As for the adversarial part - snakes eating each other's tails - unfortunately you've created a game where either: both players can force a draw, or the game will never end. This is because:

  • The game only ends if one player loses their whole tail (i.e. left with just a head)
  • The snakes move one grid at a time at the same speed, and they can either:
    • Both move towards each other (reduce distance by 2)
    • One moves towards the other, the other moves away (distance unchanged)
    • Both move away from each other (increase distance by 2)

So the only way a game could end is if the snakes are an odd distance away, because that's the only way one snake could eat the other's tail completely, and this happens:

..ht    .ht.    hH..     Snake 1: ht (lose)
....    .H..    .T..     Snake 2: HT (win)
TH..    .T..    ....

But notice that snake 1 could always force a draw if it also moves towards the other snake, making their heads run into each other.
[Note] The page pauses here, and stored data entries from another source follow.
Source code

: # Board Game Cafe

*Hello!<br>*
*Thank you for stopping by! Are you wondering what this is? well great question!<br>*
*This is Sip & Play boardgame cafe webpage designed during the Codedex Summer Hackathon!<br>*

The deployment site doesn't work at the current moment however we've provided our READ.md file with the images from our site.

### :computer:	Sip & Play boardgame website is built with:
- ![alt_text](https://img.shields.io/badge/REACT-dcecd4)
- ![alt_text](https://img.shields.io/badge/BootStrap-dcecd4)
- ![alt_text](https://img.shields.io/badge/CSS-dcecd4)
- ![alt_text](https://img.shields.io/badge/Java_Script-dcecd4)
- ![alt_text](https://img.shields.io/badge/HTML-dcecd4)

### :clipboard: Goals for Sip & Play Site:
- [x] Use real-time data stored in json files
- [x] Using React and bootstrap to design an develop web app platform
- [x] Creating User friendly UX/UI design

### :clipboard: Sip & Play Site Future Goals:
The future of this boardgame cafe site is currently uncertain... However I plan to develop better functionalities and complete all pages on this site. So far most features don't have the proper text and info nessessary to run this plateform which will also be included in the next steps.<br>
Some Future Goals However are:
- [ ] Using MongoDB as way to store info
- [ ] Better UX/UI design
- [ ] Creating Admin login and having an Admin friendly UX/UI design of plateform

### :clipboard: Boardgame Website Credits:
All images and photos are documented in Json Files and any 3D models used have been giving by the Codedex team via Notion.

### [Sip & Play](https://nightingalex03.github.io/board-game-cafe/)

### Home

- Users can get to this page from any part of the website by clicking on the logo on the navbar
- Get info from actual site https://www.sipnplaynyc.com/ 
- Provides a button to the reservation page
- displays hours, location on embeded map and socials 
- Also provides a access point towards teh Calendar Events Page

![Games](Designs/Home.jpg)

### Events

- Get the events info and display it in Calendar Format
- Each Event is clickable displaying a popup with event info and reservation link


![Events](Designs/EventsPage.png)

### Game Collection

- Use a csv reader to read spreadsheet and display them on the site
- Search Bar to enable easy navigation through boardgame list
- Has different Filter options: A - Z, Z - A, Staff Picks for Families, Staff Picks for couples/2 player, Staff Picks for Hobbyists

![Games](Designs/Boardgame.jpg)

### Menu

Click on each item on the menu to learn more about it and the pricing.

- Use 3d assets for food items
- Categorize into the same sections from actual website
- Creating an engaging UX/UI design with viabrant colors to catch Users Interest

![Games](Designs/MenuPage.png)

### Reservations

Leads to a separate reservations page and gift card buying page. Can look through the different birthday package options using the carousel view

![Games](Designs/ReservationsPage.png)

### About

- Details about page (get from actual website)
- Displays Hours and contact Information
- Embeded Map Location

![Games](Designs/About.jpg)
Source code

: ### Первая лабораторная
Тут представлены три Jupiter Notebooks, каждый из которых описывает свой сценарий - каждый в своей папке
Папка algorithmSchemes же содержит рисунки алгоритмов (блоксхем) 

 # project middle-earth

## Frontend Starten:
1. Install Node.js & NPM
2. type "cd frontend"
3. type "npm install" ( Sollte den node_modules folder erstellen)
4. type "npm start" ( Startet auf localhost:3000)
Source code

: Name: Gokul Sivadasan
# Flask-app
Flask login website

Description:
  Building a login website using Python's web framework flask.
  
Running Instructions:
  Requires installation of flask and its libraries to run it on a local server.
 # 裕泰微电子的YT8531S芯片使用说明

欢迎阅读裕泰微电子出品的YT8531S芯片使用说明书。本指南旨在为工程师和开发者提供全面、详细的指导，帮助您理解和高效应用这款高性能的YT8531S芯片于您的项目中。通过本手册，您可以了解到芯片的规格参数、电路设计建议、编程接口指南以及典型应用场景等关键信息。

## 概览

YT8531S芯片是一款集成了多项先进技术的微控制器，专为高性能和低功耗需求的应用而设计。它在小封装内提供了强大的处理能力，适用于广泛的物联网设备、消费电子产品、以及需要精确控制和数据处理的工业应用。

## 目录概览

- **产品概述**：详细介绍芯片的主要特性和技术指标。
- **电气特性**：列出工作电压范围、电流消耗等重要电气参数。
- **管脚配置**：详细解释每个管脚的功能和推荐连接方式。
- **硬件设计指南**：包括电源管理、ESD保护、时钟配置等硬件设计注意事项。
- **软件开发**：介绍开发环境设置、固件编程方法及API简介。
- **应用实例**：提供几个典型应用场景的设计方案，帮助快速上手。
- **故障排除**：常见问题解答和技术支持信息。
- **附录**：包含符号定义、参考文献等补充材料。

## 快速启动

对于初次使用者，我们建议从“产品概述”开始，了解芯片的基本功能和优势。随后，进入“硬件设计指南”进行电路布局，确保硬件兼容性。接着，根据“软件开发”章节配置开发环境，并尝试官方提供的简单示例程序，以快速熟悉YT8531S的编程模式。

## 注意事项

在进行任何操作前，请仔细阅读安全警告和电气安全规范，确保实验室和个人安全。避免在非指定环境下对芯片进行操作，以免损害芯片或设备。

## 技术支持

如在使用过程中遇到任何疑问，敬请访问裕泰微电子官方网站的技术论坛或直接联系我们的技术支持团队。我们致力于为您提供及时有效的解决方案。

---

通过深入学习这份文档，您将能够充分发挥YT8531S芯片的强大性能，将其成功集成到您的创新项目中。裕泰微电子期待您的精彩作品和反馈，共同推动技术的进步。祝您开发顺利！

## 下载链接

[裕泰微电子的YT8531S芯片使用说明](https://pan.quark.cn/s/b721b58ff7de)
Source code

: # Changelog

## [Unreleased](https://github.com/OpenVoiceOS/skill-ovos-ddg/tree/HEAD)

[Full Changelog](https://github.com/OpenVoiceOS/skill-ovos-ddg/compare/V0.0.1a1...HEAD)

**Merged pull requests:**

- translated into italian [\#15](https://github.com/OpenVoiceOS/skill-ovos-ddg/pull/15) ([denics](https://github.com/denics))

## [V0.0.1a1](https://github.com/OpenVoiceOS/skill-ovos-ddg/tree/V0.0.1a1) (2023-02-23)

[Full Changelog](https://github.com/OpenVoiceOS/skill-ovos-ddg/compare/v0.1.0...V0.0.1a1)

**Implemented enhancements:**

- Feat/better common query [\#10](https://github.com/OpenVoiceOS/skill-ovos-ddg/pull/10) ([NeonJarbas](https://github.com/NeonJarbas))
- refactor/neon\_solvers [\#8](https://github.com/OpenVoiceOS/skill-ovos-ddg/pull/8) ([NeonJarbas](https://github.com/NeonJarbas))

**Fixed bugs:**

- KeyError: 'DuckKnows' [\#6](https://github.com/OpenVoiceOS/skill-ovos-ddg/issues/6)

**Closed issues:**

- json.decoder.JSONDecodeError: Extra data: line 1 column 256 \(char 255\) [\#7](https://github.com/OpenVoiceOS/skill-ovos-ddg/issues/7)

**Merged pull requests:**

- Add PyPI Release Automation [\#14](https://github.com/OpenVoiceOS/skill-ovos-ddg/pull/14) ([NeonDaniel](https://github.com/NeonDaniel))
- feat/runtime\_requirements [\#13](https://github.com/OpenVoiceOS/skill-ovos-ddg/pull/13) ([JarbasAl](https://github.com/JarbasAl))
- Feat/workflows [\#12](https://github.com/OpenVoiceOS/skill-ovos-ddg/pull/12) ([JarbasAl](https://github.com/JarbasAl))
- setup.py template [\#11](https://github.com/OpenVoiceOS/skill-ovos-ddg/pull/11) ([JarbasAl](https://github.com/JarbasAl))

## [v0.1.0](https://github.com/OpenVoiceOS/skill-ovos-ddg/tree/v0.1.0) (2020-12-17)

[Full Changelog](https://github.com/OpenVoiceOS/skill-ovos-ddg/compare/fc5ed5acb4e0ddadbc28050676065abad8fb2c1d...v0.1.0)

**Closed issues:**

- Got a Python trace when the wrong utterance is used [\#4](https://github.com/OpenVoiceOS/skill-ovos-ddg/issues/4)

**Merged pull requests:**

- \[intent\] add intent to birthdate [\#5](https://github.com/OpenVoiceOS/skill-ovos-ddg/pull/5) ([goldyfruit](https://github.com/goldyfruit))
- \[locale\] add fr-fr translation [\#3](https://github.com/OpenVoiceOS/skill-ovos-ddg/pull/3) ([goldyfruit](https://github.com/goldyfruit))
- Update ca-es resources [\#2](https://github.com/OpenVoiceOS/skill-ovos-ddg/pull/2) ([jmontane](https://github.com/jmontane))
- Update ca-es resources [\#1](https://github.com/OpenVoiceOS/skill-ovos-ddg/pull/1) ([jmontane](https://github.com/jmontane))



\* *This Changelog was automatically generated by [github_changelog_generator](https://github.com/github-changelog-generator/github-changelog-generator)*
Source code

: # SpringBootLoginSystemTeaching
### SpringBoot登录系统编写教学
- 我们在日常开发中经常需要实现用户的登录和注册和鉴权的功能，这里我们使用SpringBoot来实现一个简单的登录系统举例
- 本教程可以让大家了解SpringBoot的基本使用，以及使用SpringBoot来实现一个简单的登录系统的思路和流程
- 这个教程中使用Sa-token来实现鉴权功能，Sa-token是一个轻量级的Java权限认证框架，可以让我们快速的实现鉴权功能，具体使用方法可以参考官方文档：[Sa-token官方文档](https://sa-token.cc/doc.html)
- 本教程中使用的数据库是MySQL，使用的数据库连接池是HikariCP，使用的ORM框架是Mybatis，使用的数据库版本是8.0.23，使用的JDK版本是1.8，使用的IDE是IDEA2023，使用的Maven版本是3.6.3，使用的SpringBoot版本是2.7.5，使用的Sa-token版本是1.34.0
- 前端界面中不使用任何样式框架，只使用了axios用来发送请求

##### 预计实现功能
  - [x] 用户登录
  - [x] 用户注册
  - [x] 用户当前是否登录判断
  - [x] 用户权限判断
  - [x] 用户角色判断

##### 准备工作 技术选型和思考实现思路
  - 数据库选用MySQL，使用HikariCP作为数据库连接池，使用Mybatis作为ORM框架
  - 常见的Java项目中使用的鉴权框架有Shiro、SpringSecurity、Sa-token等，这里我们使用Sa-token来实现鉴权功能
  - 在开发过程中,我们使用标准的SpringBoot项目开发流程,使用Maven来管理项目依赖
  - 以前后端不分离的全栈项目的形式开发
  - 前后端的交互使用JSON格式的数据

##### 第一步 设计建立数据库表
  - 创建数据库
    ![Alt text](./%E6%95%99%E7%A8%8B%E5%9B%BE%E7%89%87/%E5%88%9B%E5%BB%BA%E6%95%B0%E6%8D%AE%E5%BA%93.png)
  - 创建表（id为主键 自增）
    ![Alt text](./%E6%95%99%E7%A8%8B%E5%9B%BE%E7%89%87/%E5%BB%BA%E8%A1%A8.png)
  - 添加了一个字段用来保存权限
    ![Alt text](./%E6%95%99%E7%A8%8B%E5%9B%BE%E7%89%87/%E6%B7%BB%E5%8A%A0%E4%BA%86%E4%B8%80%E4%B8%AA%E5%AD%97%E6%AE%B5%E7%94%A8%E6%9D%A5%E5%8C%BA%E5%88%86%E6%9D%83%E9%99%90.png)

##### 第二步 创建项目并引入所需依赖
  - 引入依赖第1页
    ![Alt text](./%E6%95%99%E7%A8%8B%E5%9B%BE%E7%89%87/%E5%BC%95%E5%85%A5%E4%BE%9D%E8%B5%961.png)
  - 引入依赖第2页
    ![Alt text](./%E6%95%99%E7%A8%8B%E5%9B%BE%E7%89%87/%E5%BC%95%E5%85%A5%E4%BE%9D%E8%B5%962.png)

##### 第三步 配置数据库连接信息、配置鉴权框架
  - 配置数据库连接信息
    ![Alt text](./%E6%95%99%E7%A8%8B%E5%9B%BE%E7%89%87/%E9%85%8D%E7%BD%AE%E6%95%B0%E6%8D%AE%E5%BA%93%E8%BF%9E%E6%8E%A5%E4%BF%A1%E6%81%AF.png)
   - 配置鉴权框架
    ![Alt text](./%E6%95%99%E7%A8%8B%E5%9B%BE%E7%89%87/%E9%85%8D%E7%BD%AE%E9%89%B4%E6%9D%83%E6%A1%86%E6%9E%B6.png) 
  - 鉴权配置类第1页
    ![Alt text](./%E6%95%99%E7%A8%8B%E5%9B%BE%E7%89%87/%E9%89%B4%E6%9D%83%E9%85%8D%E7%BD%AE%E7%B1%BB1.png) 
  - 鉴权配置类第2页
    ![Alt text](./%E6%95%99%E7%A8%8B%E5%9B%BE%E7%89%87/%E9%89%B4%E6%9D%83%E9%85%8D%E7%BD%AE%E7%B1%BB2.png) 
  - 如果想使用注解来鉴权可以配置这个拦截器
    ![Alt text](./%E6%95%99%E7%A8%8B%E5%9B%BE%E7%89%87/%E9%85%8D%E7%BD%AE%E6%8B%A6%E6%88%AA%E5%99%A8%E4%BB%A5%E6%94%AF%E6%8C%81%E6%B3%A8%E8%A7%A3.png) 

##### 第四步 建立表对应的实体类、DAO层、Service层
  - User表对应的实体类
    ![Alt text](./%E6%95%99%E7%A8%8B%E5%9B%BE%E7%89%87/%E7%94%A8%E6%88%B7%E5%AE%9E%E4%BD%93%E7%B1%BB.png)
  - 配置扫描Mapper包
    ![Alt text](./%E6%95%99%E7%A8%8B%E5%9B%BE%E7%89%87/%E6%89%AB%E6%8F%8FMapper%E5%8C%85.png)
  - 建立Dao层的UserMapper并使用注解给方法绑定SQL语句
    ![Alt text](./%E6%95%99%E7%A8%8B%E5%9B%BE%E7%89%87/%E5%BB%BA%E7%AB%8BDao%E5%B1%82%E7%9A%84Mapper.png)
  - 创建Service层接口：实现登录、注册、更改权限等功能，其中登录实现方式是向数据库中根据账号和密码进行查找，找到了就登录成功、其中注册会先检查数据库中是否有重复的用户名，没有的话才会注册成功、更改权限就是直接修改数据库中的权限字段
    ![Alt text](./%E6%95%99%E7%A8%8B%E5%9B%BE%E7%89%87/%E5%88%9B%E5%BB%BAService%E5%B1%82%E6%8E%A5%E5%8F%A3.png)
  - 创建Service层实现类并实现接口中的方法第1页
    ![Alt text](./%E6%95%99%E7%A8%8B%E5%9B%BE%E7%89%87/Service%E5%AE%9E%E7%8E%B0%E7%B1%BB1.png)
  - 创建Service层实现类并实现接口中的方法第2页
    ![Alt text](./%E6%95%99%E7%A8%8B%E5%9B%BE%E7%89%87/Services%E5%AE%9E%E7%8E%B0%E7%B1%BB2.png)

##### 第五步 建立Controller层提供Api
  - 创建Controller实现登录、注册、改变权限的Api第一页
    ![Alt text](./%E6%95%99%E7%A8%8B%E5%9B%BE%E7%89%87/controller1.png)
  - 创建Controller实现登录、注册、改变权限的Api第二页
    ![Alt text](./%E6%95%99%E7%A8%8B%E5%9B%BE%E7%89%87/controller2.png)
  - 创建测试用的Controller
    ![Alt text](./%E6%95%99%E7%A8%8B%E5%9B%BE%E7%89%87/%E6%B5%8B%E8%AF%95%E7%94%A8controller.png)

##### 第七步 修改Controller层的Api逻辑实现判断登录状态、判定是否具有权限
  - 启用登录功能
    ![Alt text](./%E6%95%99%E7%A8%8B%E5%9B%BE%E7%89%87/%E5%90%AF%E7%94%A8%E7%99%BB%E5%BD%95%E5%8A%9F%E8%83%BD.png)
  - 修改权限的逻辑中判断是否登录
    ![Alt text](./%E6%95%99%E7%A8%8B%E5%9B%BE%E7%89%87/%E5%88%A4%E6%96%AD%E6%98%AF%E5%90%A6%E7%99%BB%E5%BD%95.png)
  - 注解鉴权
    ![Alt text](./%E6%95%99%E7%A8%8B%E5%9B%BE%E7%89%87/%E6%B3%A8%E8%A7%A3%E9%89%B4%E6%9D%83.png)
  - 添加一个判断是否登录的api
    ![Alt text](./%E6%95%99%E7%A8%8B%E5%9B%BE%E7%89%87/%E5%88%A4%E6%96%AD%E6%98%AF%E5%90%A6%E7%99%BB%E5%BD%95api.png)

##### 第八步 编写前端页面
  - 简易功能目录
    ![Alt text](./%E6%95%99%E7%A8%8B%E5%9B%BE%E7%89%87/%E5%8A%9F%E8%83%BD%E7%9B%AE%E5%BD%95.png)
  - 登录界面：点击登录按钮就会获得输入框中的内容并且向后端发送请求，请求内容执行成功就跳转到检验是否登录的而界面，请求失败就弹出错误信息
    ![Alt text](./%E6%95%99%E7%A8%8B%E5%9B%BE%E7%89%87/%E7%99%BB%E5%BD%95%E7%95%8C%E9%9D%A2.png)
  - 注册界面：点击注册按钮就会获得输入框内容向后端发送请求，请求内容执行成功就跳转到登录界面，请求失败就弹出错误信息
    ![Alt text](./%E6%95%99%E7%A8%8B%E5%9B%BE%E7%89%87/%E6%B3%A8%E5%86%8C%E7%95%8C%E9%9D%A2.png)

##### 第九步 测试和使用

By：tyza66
Also note that if the snakes are an even distance away, the game could never end.

So you'll need to change your game design, like add other winning conditions, such as:

  • Player that eats the most things (candy or tail) wins
  • Normal snakes: players can't each other's tails, or only conditionally (after eating a powerup?)
  • Snakes can move at variable speeds
  • Eliminate the draw condition (e.g. only the larger snake wins if both heads collide)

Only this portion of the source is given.